Craig, I sense you see something I'm missing.  Maybe if you take another shot at it it will become clear to me.  

I simply see Utilities as an extension of government, and anything other than fees to cover basic infrastructure as a tax. I'm not implying this is evil or bad, demand side management appeals to the economist, financial planner, and the efficiency obsessive in me.  I see these things as important societal investment in the long term greater good. 

Comment by Craig Bird on May 29, 2013 at 5:17pm

Ted - I do not believe they are one and the same. If any business incurs a cost of doing business they are going to pass that on to their customers. My point is that cost will be passed on to consumers whether or not it is to pay for peaking plants or demand side management programs - So call it what you want, the consumer still pays for the companies cost of doing business when costs rise.
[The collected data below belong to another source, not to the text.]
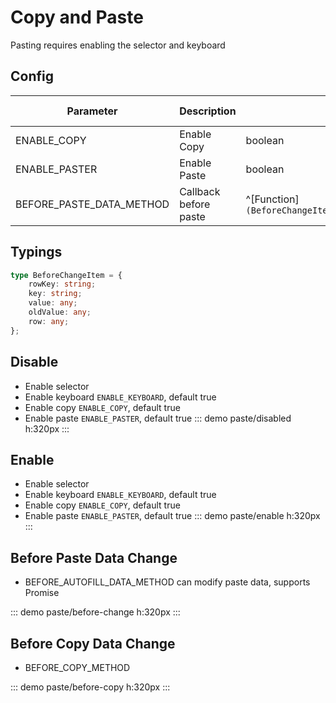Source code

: # Copy and Paste

Pasting requires enabling the selector and keyboard

## Config

| Parameter                     | Description                    | Type     | Default Value |
| ------------------------ | ----------------------- | -------  | ------ |
| ENABLE_COPY | Enable Copy | boolean  | true |
| ENABLE_PASTER | Enable Paste | boolean  | true |
| BEFORE_PASTE_DATA_METHOD | Callback before paste | ^[Function]`(BeforeChangeItem[])=>BeforeChangeItem[]\|Promise<BeforeChangeItem[]>` | — |

## Typings

``` ts
type BeforeChangeItem = {
    rowKey: string;
    key: string;
    value: any;
    oldValue: any;
    row: any;
};
```

## Disable

- Enable selector
- Enable keyboard `ENABLE_KEYBOARD`, default true
- Enable copy `ENABLE_COPY`, default true
- Enable paste `ENABLE_PASTER`, default true
::: demo
paste/disabled
h:320px
:::

## Enable

- Enable selector
- Enable keyboard `ENABLE_KEYBOARD`, default true
- Enable copy `ENABLE_COPY`, default true
- Enable paste `ENABLE_PASTER`, default true
::: demo
paste/enable
h:320px
:::

## Before Paste Data Change

- BEFORE_AUTOFILL_DATA_METHOD can modify paste data, supports Promise

::: demo
paste/before-change
h:320px
:::

## Before Copy Data Change

- BEFORE_COPY_METHOD

::: demo
paste/before-copy
h:320px
:::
Comment by Robert (Bob) Bacon on May 29, 2013 at 5:01pm

Thanks Craig, you are absolutely right. I neglected to mention that there are indeed "economic incentives"such as "demand side management" programs that, although tactical, aren't deceptive "psychological devices". In fact, demand side management programs work tactically because their promoters clearly present the direct link between the variable costs of usage and what the consumer will pay for those costs. I wish we could structure such an arrangement with the gas and oil industries but I think we are too far into our addiction.

I should also add that I am strongly in favor of the government spending my tax dollars to advance the 'greater good' by incentivizing conservation of all kinds. BTW, I grew up in Phoenix and remember the electric utility promotions from the 50s and 60s to build "Total Electric - Gold Medallion" homes. That promotion also worked well, but there there seemed to be little concern at the time about the long term consequences.

Comment by tedkidd on May 29, 2013 at 4:51pm

Funds charged to ratepayers by regulated monopolies may not technically be defined as taxes.  I suppose they'd more accurately be called "fees or charges" but ultimately isn't that getting hung up on semantics?  

Comment by Craig Bird on May 29, 2013 at 4:32pm

 but, in reality, these tactics are psychological devices that work because they are transferring some of the real costs of these technologies or improvements into tax-funded subsidies.

Careful with this statement Bob. Many utility incentives have no tax funding at all. They are demand side management tools which are some of the lowest cost avenues to reducing very expensive peak power production for utilities. (Especially here in the desert land of millions of AC units running a the same time in the middle of the day) Sure utilities will increase their rates to implement these programs, but when have utilities NOT raised their rates? Rates will go up whether they have to build a new peaker plant, or implement energy savings programs. One method puts money back in the pockets of those who take advantage of the program, one does not.